DUP scuppers NI marriage equality move
Within a week of Ireland passing into law its Marriage Equality act Northern Ireland’s Stormont Assembly rejected, for the fifth time, legalizing same sex marriage – although a majority of assembly members voted in favour.
It was the first time a majority of Assembly members endorsed the motion jointly put by Sinn Féin and the SDLP calling on the Northern Executive “to table legislation to allow for same sex marriage”.
The vote was 53 in favour of changing the legislation with 52 opposed. UUP leader Mike Nesbitt, who has publicly opposed equality, abstained.
While 41 nationalists backed the proposal, it was approved by only four unionists, meaning it could not pass despite its single vote majority.
The DUP ensured the motion could not pass by lodging its veto, a petition of concern, because it did not have a majority of both Unionists and Nationalists
Just four out of 55 unionists who voted supported the motion.
It was the fifth time in three years Stormont voted on same sex marriage. Last April a Sinn Féin motion was defeated by a simple majority of 49 votes to 47.

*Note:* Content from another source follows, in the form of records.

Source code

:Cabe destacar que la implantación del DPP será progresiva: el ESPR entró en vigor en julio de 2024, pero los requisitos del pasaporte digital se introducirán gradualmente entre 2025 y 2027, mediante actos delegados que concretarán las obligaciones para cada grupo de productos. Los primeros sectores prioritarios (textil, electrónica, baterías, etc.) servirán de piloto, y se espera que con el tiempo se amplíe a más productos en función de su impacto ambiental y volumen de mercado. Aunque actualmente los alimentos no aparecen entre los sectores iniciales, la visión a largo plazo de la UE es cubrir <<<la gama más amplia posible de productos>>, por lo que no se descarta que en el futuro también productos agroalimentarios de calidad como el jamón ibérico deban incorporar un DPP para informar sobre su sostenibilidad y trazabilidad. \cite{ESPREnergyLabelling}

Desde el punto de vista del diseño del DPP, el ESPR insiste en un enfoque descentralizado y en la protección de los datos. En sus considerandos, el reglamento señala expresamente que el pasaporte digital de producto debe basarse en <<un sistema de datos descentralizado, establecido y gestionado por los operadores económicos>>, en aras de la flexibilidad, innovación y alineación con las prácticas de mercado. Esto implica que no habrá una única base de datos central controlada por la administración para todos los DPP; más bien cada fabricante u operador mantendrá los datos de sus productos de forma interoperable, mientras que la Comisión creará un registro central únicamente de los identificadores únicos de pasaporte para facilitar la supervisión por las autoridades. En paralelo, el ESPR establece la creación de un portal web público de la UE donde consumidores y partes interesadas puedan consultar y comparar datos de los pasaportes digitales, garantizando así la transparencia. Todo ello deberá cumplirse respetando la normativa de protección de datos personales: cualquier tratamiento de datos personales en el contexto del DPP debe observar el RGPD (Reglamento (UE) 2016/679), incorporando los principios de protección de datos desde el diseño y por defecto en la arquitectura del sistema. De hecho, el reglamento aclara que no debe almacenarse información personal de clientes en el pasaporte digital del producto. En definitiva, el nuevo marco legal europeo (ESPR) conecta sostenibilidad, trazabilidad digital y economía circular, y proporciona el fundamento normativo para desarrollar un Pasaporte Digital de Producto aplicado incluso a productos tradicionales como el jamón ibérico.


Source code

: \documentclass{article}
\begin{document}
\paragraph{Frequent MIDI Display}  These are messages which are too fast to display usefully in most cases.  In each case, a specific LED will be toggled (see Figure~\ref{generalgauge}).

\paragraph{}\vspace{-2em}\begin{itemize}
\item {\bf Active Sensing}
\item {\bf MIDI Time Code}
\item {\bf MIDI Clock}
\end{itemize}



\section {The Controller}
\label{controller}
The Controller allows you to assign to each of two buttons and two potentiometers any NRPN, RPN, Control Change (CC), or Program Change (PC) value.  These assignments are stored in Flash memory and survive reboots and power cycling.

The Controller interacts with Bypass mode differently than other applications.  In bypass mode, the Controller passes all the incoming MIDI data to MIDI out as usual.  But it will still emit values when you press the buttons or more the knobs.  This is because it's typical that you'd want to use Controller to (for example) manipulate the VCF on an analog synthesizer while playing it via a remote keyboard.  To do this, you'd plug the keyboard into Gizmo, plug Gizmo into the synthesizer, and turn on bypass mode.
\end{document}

All four earlier votes on the issue have fallen on a simple majority basis.
Northern Ireland is now the only part of the UK – indeed, the British Isles – where gay marriage is not legal.
Patrick Corrigan, of Amnesty International, said the majority vote showed that “slowly but surely, politicians are catching up with public opinion”. His organization said the “battle for equality in Northern Ireland will now move to the courts” as last June two couples won permission to challenge the ban by judicial review.